Lq＝w₁*delay(P_i)+w₂*bandwidth(P_i)+w₃*loss(P_i)+w₄*load(P_i)

w₁+w₂+w₃+w₄=1

The state space contains link situation information and message transmission requirements, defined as o= [ O ₁,o₂,...,o_k]^T, where o_n＝[delay(e_ik),bandwidth(e_ik),loss(e_ik),load(e_ik),D,B,Loss,Load]^T is the set of situation information and message transmission requirements for the current task intent for each segment of link e _ik on transmission path P _i. The action space contains the next hop node information for the message transmission, defined as a _n＝(next_node_n). To improve the transmission efficiency and communication quality of task message transmission, the reward function is defined as:

R(s_t,a_t)＝α*L_r+β*L_q

α+β=1

The intelligent body autonomously perceives the situation of the surrounding environment to realize situation perception, and an effective transmission path is adaptively generated according to planning decisions and model training. In order to obtain an optimal transmission path, it is ensured that task intention requirements are met, and the system needs to dynamically interact with a network environment. Each sampling interval generates a set of state information when acquiring a state space. And a nonlinear approximation method of the neural network is selected to approximate the Q function, so that the dimension disaster is solved. Each intelligent node has a convolutional neural network (Convolutional Neural Networks, CNN) with the same structure, and the state action values under the high-dimensional continuous state are fitted by training the CNN.

The Q function of node n at time t is expressed asIndicating that a node is in stateThe maximum length accumulated prize value that can be achieved by executing action a down. The Q value update equation is expressed as

Where α is the learning rate and γ is the discount factor.

Wherein, the The weighting factor of the predicted CNN for node n.

Target Q value is

Wherein, the Is the weighting coefficient of the target CNN model.

To update the Q value at each time instant, CNN composed of an input layer, a convolution layer (Conv), a flattening layer, a full connection layer (FC), and an output layer is used. Wherein Conv has 16 filters with a size of 10×4 and a stride of 2, tan h is used as an activation function, FC has 512 units, the activation function is sigmoid, and the activation function of the output layer is a linear activation function. The training process of CNN adopts gradient descent method, and the gradient of loss function is expressed as

Different experiences in the DQN experience pool have different influences on agent strategy learning, and a priority experience playback mechanism is introduced for fully utilizing high-quality experience to improve model convergence efficiency. The priority p _j of each empirical sample j is determined from the state estimation error (TD error) delta _j for each time step. Experiences with large TD error will be played back more frequently. To avoid that the empirical sample j cannot be sampled due to delta _j being 0, a small positive number ζ is added to it

p_j＝|δ_j|+ζ

The playback probability p (j) of experience j is:

Where α is a parameter controlling priority, when α is 0, the priority empirical playback becomes random sampling. To mitigate the loss of sample diversity, a random priority sampling approach is used. Since the biased sampling introduces the bias, the importance sampling weight w _j is used to correct the bias in order to ensure that the biased sampling learning strategy is the same as the uniform sampling strategy. The normalization is performed using the maximum weight value in consideration of stability. Beta is an annealing factor that will anneal from an initial value to 1 at the end of learning, acting together with alpha to correct the bias, n is the number of samples.

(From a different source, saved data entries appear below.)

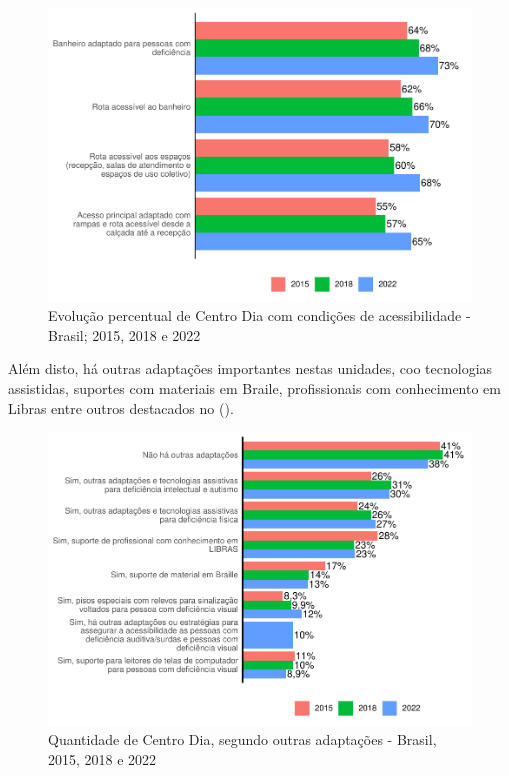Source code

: \documentclass[
  brazilian]{report}
\begin{document}
\begin{figure}
\includegraphics{Censo-SUAS-2022_files/figure-latex/cdia-acessibilidade-1} \caption[Evolução percentual de Centro Dia com condições de acessibilidade - Brasil]{Evolução percentual de Centro Dia com condições de acessibilidade - Brasil; 2015, 2018 e 2022}\label{fig:cdia-acessibilidade}
\end{figure}

Além disto, há outras adaptações importantes nestas unidades, coo
tecnologias assistidas, suportes com materiais em Braile, profissionais
com conhecimento em Libras entre outros destacados no
().

\begin{figure}
\includegraphics{Censo-SUAS-2022_files/figure-latex/cdia_adaptações-1} \caption[Quantidade de Centro Dia, segundo outras adaptações - Brasil, 2015, 2018 e 2022]{Quantidade de Centro Dia, segundo outras adaptações - Brasil, 2015, 2018 e 2022}\label{fig:cdia_adaptações}
\end{figure}
\end{document}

In the training process, transmission paths are randomly selected from the first K moments, and data are filled into an experience pool. And then the intelligent agent selects actions by using a greedy strategy based on the information of the state space, and experience samples of the interaction of the intelligent agent and the environment are continuously stored in an experience pool, so that the intelligent agent can fully explore the surrounding environment. The on-line decision result of the CNN is the optimal transmission path of the task message available at the current moment, and in the learning stage, the priority weight is randomly selected after being segmented according to the experience sampling number, and the experience corresponding to the priority weight is selected.

The technical effects of the present invention will be described in detail with reference to simulation.

The simulation adopts a modularized design, constructs an unmanned aerial vehicle task network simulation platform, simulates in a QT 5.15.2 platform, and uses Pycharm to realize intelligent route planning based on a deep reinforcement learning algorithm. Through interaction of the two, task message QoS requirements and network situation information are fully considered, dynamic self-adaptive route planning is realized, and the dynamic self-adaptive route planning is compared with AODV and OLSR routing protocols.

As shown in fig. 6, the average route generation time of different task messages in the same network scene is counted, and the average route generation time of the route planning method of the invention is relatively stable and basically controlled within 1.2 seconds. The method can rapidly plan the routing strategy in the dynamic unmanned aerial vehicle task network environment, and has good instantaneity. In contrast, the average route generation time of AODV and OLSR routing protocols fluctuates greatly.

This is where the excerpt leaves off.